Work task — Print the data that follows without changing a single word.

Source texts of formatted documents
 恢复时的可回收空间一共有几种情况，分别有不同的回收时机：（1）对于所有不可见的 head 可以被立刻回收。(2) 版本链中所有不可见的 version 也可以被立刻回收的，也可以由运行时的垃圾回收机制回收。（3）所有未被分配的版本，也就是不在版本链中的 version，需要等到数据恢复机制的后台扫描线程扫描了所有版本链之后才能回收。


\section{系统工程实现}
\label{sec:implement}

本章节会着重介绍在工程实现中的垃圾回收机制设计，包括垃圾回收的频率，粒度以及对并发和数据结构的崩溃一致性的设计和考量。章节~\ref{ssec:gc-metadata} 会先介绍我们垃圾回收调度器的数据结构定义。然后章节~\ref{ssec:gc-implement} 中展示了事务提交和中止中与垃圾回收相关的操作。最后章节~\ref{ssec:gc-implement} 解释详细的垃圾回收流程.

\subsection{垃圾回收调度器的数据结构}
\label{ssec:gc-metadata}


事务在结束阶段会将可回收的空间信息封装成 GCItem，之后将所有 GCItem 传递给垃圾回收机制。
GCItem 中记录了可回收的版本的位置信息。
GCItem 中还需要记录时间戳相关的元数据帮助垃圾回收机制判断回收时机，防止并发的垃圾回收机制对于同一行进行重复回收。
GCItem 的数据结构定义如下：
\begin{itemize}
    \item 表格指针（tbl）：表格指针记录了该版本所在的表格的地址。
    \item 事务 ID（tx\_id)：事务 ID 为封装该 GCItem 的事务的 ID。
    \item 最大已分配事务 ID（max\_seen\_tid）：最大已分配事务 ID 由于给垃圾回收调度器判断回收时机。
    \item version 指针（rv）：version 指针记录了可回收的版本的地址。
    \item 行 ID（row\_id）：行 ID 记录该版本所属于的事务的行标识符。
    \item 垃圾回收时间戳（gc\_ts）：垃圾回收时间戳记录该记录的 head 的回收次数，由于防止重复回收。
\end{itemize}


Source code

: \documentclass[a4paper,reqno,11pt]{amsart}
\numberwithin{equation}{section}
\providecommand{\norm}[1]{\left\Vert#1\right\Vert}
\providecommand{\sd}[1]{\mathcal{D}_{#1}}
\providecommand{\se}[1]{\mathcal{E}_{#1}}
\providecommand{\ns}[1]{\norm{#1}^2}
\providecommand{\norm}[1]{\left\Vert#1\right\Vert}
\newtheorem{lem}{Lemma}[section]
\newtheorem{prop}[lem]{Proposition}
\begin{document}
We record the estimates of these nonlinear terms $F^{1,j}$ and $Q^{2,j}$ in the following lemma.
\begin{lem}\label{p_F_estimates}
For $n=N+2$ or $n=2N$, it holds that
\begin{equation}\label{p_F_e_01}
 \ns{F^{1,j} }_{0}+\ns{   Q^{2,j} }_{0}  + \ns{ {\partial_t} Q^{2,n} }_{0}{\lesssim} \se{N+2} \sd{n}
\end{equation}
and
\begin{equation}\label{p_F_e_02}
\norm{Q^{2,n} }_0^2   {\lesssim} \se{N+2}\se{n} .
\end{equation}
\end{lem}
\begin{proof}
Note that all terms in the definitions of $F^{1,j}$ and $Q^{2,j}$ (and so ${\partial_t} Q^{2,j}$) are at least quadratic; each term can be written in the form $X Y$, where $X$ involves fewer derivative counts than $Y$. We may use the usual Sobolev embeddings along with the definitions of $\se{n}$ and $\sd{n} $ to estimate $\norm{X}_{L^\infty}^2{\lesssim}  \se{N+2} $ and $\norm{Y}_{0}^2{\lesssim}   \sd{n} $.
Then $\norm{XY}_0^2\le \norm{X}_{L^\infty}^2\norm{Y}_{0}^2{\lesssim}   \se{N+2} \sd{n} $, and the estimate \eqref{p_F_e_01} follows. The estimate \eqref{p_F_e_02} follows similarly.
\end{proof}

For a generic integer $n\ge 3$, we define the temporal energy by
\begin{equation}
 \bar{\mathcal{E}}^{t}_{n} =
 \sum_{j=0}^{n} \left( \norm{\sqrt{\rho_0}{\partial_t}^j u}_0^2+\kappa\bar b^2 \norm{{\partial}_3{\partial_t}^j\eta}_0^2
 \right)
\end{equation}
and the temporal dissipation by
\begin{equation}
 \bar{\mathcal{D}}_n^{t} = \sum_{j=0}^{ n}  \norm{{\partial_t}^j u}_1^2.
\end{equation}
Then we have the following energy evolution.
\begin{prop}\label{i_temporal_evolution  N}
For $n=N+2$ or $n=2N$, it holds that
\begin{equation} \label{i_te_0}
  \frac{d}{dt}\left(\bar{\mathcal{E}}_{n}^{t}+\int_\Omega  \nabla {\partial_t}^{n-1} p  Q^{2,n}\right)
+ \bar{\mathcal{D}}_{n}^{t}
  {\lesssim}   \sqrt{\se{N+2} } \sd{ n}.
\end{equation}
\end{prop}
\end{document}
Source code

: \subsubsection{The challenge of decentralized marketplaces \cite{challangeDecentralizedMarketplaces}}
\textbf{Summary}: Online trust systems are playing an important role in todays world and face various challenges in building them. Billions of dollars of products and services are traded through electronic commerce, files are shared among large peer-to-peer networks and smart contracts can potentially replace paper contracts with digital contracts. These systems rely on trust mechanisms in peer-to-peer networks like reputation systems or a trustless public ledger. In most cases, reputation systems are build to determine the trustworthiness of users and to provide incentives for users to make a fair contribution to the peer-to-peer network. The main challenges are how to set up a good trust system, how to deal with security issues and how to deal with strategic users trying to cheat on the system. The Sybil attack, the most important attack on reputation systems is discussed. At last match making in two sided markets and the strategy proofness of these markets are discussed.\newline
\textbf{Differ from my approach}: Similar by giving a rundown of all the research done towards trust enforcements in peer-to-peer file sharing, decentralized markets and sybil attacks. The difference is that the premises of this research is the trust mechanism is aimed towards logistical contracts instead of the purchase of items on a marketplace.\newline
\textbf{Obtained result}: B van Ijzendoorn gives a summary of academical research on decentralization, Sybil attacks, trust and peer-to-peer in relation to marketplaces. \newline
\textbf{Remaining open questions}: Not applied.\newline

Response area —
 恢复时的可回收空间一共有几种情况，分别有不同的回收时机：（1）对于所有不可见的 head 可以被立刻回收。(2) 版本链中所有不可见的 version 也可以被立刻回收的，也可以由运行时的垃圾回收机制回收。（3）所有未被分配的版本，也就是不在版本链中的 version，需要等到数据恢复机制的后台扫描线程扫描了所有版本链之后才能回收。


\section{系统工程实现}
\label{sec:implement}

本章节会着重介绍在工程实现中的垃圾回收机制设计，包括垃圾回收的频率，粒度以及对并发和数据结构的崩溃一致性的设计和考量。章节~\ref{ssec:gc-metadata} 会先介绍我们垃圾回收调度器的数据结构定义。然后章节~\ref{ssec:gc-implement} 中展示了事务提交和中止中与垃圾回收相关的操作。最后章节~\ref{ssec:gc-implement} 解释详细的垃圾回收流程.

\subsection{垃圾回收调度器的数据结构}
\label{ssec:gc-metadata}


事务在结束阶段会将可回收的空间信息封装成 GCItem，之后将所有 GCItem 传递给垃圾回收机制。
GCItem 中记录了可回收的版本的位置信息。
GCItem 中还需要记录时间戳相关的元数据帮助垃圾回收机制判断回收时机，防止并发的垃圾回收机制对于同一行进行重复回收。
GCItem 的数据结构定义如下：
\begin{itemize}
    \item 表格指针（tbl）：表格指针记录了该版本所在的表格的地址。
    \item 事务 ID（tx\_id)：事务 ID 为封装该 GCItem 的事务的 ID。
    \item 最大已分配事务 ID（max\_seen\_tid）：最大已分配事务 ID 由于给垃圾回收调度器判断回收时机。
    \item version 指针（rv）：version 指针记录了可回收的版本的地址。
    \item 行 ID（row\_id）：行 ID 记录该版本所属于的事务的行标识符。
    \item 垃圾回收时间戳（gc\_ts）：垃圾回收时间戳记录该记录的 head 的回收次数，由于防止重复回收。
\end{itemize}


Source code

: \documentclass[a4paper,reqno,11pt]{amsart}
\numberwithin{equation}{section}
\providecommand{\norm}[1]{\left\Vert#1\right\Vert}
\providecommand{\sd}[1]{\mathcal{D}_{#1}}
\providecommand{\se}[1]{\mathcal{E}_{#1}}
\providecommand{\ns}[1]{\norm{#1}^2}
\providecommand{\norm}[1]{\left\Vert#1\right\Vert}
\newtheorem{lem}{Lemma}[section]
\newtheorem{prop}[lem]{Proposition}
\begin{document}
We record the estimates of these nonlinear terms $F^{1,j}$ and $Q^{2,j}$ in the following lemma.
\begin{lem}\label{p_F_estimates}
For $n=N+2$ or $n=2N$, it holds that
\begin{equation}\label{p_F_e_01}
 \ns{F^{1,j} }_{0}+\ns{   Q^{2,j} }_{0}  + \ns{ {\partial_t} Q^{2,n} }_{0}{\lesssim} \se{N+2} \sd{n}
\end{equation}
and
\begin{equation}\label{p_F_e_02}
\norm{Q^{2,n} }_0^2   {\lesssim} \se{N+2}\se{n} .
\end{equation}
\end{lem}
\begin{proof}
Note that all terms in the definitions of $F^{1,j}$ and $Q^{2,j}$ (and so ${\partial_t} Q^{2,j}$) are at least quadratic; each term can be written in the form $X Y$, where $X$ involves fewer derivative counts than $Y$. We may use the usual Sobolev embeddings along with the definitions of $\se{n}$ and $\sd{n} $ to estimate $\norm{X}_{L^\infty}^2{\lesssim}  \se{N+2} $ and $\norm{Y}_{0}^2{\lesssim}   \sd{n} $.
Then $\norm{XY}_0^2\le \norm{X}_{L^\infty}^2\norm{Y}_{0}^2{\lesssim}   \se{N+2} \sd{n} $, and the estimate \eqref{p_F_e_01} follows. The estimate \eqref{p_F_e_02} follows similarly.
\end{proof}

For a generic integer $n\ge 3$, we define the temporal energy by
\begin{equation}
 \bar{\mathcal{E}}^{t}_{n} =
 \sum_{j=0}^{n} \left( \norm{\sqrt{\rho_0}{\partial_t}^j u}_0^2+\kappa\bar b^2 \norm{{\partial}_3{\partial_t}^j\eta}_0^2
 \right)
\end{equation}
and the temporal dissipation by
\begin{equation}
 \bar{\mathcal{D}}_n^{t} = \sum_{j=0}^{ n}  \norm{{\partial_t}^j u}_1^2.
\end{equation}
Then we have the following energy evolution.
\begin{prop}\label{i_temporal_evolution  N}
For $n=N+2$ or $n=2N$, it holds that
\begin{equation} \label{i_te_0}
  \frac{d}{dt}\left(\bar{\mathcal{E}}_{n}^{t}+\int_\Omega  \nabla {\partial_t}^{n-1} p  Q^{2,n}\right)
+ \bar{\mathcal{D}}_{n}^{t}
  {\lesssim}   \sqrt{\se{N+2} } \sd{ n}.
\end{equation}
\end{prop}
\end{document}
Source code

: \subsubsection{The challenge of decentralized marketplaces \cite{challangeDecentralizedMarketplaces}}
\textbf{Summary}: Online trust systems are playing an important role in todays world and face various challenges in building them. Billions of dollars of products and services are traded through electronic commerce, files are shared among large peer-to-peer networks and smart contracts can potentially replace paper contracts with digital contracts. These systems rely on trust mechanisms in peer-to-peer networks like reputation systems or a trustless public ledger. In most cases, reputation systems are build to determine the trustworthiness of users and to provide incentives for users to make a fair contribution to the peer-to-peer network. The main challenges are how to set up a good trust system, how to deal with security issues and how to deal with strategic users trying to cheat on the system. The Sybil attack, the most important attack on reputation systems is discussed. At last match making in two sided markets and the strategy proofness of these markets are discussed.\newline
\textbf{Differ from my approach}: Similar by giving a rundown of all the research done towards trust enforcements in peer-to-peer file sharing, decentralized markets and sybil attacks. The difference is that the premises of this research is the trust mechanism is aimed towards logistical contracts instead of the purchase of items on a marketplace.\newline
\textbf{Obtained result}: B van Ijzendoorn gives a summary of academical research on decentralization, Sybil attacks, trust and peer-to-peer in relation to marketplaces. \newline
\textbf{Remaining open questions}: Not applied.\newline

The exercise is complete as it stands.